Hodkinson’dan ‘Sesler Tiyatrosu’ ve Ali Darmar’dan Junda Konçertosu
> Çağdaş bir resim sergisine, yeni bir tiyatro ya da bir sinema yapıtına merakla gidiyoruz. Yeni basılan bir romanı hemen alıp okuyoruz. Ama müzik deyince alışık kalıplarımıza dönüyoruz. Müziğin diğer sanat dallarıyla birleşmesi, yeni renkler araması bizi korkutuyor.
Geçen hafta ayrı söylemdeki iki müzik yapıtının gün yüzüne çıkmasına tanık oldum. İkisi de aynı zaman diliminden ancak ayrı coğrafyalardan geliyordu.
İngiliz sanatçı Juliana Hodkinson (1971) günümüz ses dünyasındaki özgür akımların bir temsilcisi. Ses kadar sessizliği, çalgılar kadar sıradan eşyaların tınısını, müziksellik kadar gürültüyü kuşatıyor yapıtları. Boğaziçi Üniversitesi’nin 150. yılı dolayısıyla başlatılan uluslararası konuk programı için üç hafta kadar İstanbul’da kalacak ve bu çevrenin esiniyle yeni bir yapıta başlayacak.
Çağdaş yapıtların her seslendirisi onların baştan yaratılmasıdır. Juliana’nın geçen cumartesi akşamı sunulan “Sesler Tiyatrosu”nun provasını izledim. Danimarkalı SCENATET topluluğu ve okulun müzik kulübü de katılıyordu. Klasik çalgıların yanı sıra cam, porselen, güncel eşyalar, yaprak, tüy gibi cisimler de müziğin malzemesiydi.

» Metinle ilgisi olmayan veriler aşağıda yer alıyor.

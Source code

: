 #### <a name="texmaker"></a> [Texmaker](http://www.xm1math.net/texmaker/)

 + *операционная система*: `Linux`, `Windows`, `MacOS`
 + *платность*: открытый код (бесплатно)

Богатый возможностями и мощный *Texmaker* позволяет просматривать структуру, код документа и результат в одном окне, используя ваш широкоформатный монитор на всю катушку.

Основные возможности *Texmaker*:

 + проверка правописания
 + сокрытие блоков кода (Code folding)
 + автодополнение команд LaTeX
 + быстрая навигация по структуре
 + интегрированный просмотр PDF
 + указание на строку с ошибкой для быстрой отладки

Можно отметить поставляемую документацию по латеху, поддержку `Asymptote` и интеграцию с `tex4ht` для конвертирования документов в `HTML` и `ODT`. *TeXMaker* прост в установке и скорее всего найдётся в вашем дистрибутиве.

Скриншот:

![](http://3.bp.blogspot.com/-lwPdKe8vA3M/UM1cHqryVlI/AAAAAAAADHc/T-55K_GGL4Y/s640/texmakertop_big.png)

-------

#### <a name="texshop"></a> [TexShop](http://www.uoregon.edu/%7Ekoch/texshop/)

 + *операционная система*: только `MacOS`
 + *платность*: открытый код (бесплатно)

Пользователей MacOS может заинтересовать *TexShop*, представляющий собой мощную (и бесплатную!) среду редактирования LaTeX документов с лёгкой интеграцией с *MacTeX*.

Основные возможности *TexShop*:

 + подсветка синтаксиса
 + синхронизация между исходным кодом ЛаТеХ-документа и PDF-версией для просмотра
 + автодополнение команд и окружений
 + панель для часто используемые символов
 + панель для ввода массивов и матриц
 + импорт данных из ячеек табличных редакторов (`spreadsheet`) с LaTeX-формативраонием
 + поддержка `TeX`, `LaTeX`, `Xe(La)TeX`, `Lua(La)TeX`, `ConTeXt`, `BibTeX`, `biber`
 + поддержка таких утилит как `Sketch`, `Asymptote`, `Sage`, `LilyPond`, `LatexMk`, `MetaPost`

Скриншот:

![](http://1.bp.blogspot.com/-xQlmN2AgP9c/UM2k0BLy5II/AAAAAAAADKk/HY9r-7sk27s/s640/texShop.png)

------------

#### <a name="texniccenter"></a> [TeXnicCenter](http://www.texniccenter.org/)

Elektro akustik malzemeyle tınıların incelikli işlenmesi, sessiz filmle teatral efektlerin kaynaşması bizler için oldukça yenilikçi söylemler. Oysa Avrupa’nın nice merkezinde bu tür dinletiler merakla izleniyor. Öyle ya, çağdaş bir resim sergisine, yeni bir tiyatro ya da bir sinema yapıtına merakla gidiyoruz. Yeni basılan romanı hemen alıp okuyoruz. Ama müzik deyince alışık kalıplarımıza dönüyoruz. Müziğin diğer sanat dallarıyla birleşmesi, yeni renkler araması bizi korkutuyor. Çağlar boyu alışık olduğumuz melodi-armoni bağdaşmasını arıyoruz.
Darmar’dan ‘Junda Konçertosu’
Hafta sonu Ankara’da Bilkent Senfoni Orkestrası’ndan Ali Darmar’ın (1946) “Junda” (Adası) başlıklı piyano konçertosunu dinledim. Gürer Aykal gibi yaratıcı bir şef, Ayşegül Sarıca gibi usta bir piyanist ve Bilkent Senfoni gibi disiplinli bir topluluğun elinde ilk seslendirisi yapıldı.
Gerek piyanistik açıdan gerek senfonik renklerin işlenmesinde yorumcular üstün bir başarı sergilediler. Darmar, günümüzün neo-romantik deyişinde; akıcı temalar buluyor, çalgıların renklerini ölçüp biçiyor, piyanoyu çalgı olarak çok iyi tanıdığından orkestrayla onun arasında tınısal buluşlar yaratıyor. Türk müziği ritimleri de mistisizmini artırıyor.
Programlı Müzik olarak adlandırdığımız betimsel yapıtlara iyi bir örnek Darmar’ın konçertosu:
Junda’nın çevresindeki motorların sesi, vapur düdüğü, martı çığlıkları, rüzgârlar, dalgalar akustik çalgılarla yaratılıyor ve bestecinin anılarıyla kaynaşıyor. Ayvalık’ta eylül-ekim ayındaki denizin dinginliği ve doğanın güzelliğini adeta rahatsız edici bir ortam olarak yorumlayan besteci bu algılamayı disonans akorlarla duyurmuş. Üçüncü bölümde Junda çevresindeki yıkık dökük bir manastır bir Ortodoks temasıyla çıkıyor karşımıza. Böylece yeniden başlayan bir öyküyle yapıt son buluyor.
Bir müzik yapıtının ilk kez gün yüzüne çıkmasını izlemek, besteci ve yorumcular arasındaki işbirliğine tanık olmak heyecan vericiydi.